In addition to my meditation practice, I am also a full-time artist and mother of two teenagers. When not in my studio, I’m generally hanging out with my family or taking my dog Sandy out for a walk.
Elijah Huls (they/them)
I have been practicing yoga in some form for almost 10 years - mostly at home. The start of which was largely focused on what I could gain physically from my practice. Over the years, I looked for a group that could help me make space for the emotional aspects I felt brewing in my personal practice. I feel I found that in ICY.
I first attended a Saturday practice back in 2020 on Zoom, but didn’t start attending practice again until the summer of 2023. Everyone’s honesty in showing up shocked me and kept me showing up every week. There is no pressure to perform an exact movement. People come late and are told not to worry about it. I’m reminded constantly there is nothing to achieve. I want all people to have access to a space where they are able to be honest and themselves, just like this.
Being from Brown County, Indiana, I have a great love for our earth and have so much more to see of it. I try to spend as much time hiking and camping as I can, but otherwise hang out with my cat, Marsha.
Sarah Hutchison (they/them)
I started practicing with Indy Community Yoga in the summer of 2019 after I stumbled upon an event for Saturday yoga practice at the 100 Acres. Before that, my practice was limited to sporadic sessions in yoga studios and occasional online guided meditations by myself.
I was immediately profoundly grateful to find ICY because I recognized early on that it was different from anything I had experienced before. Something I noticed right away when I arrived was that Tony came up and introduced himself to me and asked me my name, and remembered it the next time I showed up to practice! Something else I remember about that summer is that I started learning what it means to practice with a group of people who accept me for me, however I show up. There is a special feeling that comes from this kind of practice with others, where there is no expectation about how one “should be”. I noticed that I didn’t have to worry about how I expressed myself, and this is very freeing. To me this feels like community care.

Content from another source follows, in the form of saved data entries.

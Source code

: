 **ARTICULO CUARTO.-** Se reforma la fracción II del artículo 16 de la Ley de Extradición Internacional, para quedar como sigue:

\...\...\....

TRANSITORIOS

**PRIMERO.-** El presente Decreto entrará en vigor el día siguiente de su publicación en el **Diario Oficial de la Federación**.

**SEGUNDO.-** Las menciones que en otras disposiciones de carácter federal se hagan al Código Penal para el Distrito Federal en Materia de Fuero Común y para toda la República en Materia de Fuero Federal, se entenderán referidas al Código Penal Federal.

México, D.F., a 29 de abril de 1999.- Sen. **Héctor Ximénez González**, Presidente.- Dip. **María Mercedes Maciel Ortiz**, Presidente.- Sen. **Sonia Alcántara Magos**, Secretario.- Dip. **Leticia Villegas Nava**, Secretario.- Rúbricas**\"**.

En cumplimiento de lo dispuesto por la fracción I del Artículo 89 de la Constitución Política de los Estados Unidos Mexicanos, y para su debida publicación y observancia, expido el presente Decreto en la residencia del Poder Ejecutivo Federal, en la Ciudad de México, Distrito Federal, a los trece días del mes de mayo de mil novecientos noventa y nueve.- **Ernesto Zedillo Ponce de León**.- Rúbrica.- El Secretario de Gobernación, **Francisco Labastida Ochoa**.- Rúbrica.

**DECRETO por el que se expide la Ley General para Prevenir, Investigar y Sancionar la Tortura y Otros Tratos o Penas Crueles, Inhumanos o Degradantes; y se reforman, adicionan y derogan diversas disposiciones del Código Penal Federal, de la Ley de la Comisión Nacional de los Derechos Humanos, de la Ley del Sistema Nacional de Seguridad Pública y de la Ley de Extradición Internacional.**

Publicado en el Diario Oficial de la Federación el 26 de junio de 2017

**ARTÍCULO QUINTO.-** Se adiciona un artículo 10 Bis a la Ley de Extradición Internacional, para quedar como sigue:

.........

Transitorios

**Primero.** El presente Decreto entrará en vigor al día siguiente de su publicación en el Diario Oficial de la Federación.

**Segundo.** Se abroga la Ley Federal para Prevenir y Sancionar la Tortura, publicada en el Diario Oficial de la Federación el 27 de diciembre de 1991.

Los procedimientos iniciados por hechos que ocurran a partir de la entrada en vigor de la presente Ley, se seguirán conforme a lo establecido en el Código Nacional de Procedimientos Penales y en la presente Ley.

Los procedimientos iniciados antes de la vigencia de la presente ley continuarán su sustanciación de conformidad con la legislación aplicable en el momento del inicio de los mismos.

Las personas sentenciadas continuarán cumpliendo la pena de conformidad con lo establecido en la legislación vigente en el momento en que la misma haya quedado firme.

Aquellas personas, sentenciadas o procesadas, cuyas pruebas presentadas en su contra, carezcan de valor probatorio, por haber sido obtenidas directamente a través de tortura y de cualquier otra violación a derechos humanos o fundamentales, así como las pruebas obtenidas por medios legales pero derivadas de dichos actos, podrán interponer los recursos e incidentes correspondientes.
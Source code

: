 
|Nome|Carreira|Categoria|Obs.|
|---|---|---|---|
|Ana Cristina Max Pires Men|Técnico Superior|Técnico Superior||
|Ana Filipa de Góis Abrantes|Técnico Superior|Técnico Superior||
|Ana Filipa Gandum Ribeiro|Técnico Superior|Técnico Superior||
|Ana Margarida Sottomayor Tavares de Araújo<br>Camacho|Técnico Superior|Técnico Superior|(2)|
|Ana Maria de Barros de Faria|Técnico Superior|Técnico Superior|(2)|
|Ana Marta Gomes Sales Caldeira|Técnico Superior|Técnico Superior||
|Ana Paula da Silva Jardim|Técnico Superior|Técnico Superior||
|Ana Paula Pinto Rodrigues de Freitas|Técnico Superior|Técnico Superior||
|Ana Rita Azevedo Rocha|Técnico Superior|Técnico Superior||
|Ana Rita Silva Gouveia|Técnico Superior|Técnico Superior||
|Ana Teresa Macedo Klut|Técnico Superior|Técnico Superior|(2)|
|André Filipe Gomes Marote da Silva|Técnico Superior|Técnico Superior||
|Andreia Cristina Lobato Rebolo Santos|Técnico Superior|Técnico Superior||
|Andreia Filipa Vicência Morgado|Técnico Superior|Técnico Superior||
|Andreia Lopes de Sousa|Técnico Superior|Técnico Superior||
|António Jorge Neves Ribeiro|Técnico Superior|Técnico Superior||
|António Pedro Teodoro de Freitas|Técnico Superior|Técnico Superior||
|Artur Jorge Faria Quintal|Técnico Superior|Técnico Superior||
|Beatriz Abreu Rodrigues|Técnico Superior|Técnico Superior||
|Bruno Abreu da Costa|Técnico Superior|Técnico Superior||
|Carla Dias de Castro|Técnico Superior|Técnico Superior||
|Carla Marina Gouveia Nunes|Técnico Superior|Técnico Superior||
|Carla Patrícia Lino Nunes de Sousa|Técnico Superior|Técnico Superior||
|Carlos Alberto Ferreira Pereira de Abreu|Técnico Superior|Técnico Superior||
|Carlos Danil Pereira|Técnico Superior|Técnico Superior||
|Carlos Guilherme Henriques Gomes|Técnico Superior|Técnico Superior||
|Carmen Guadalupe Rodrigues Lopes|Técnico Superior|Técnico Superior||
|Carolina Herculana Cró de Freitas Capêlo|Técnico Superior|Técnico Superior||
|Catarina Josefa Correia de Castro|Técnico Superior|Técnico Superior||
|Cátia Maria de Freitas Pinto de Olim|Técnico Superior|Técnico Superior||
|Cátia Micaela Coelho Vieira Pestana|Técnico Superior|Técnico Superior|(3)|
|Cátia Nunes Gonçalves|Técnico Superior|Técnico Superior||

As a community practice leader and board member, I enjoy co-creating spaces for others to practice and connect with each other. Leading the Queer + Trans Community Yoga practice has allowed me to facilitate movement, meditation, and mindful dialog in a safe space with others like me. Laughter during yoga practice delights me, especially when we’re outside connecting to one another in nature. I also find joy in moving slowly and quietly taking in the world around me. I share my home with my dog, Cubana, who is a perfect creature.
Imani Jones (they/them)
Imani Jones (they/them/theirs) is a neurodivergent, nonbinary, artist, community builder, friend, and lesbian. Imani's life's art is to be a living, flawed, open, and honest example of what it means to be yourself, to build community out of a relational deficit, and to thrive within a system that is made to harm you and divert hope.
Dustin McKinney (he/him)
I first connected with ICY in 2019 during Saturday morning practices that were happening at the Indianapolis Zen Center across the street from my house. While I had been practicing yoga and meditation for about 15 years before then, it was not in a consistent setting/group, and in the case of meditation it was mostly on my own. The sincerity of ICY practice is what first stood out to me. I appreciated that I could participate without feeling like I had to alter my natural way of moving, expressing myself, or even how I dress. I liked that ICY offers a space to have fun, explore, and connect. I have benefited tremendously from being able to share and reflect on meditation in an open and caring community.
I really enjoy that being a practice leader allows me to get to know and learn from a rich assortment of people. I enjoy having opportunities to engage with the natural world with other people in an open and honest way. I am grateful to be in a community that doesn’t avoid difficult feelings and challenges. And, I appreciate the authentic reflections, talents, and care that everyone brings to collective experiences. I am easily delighted and curious, and movement and meditation makes it easier to share that.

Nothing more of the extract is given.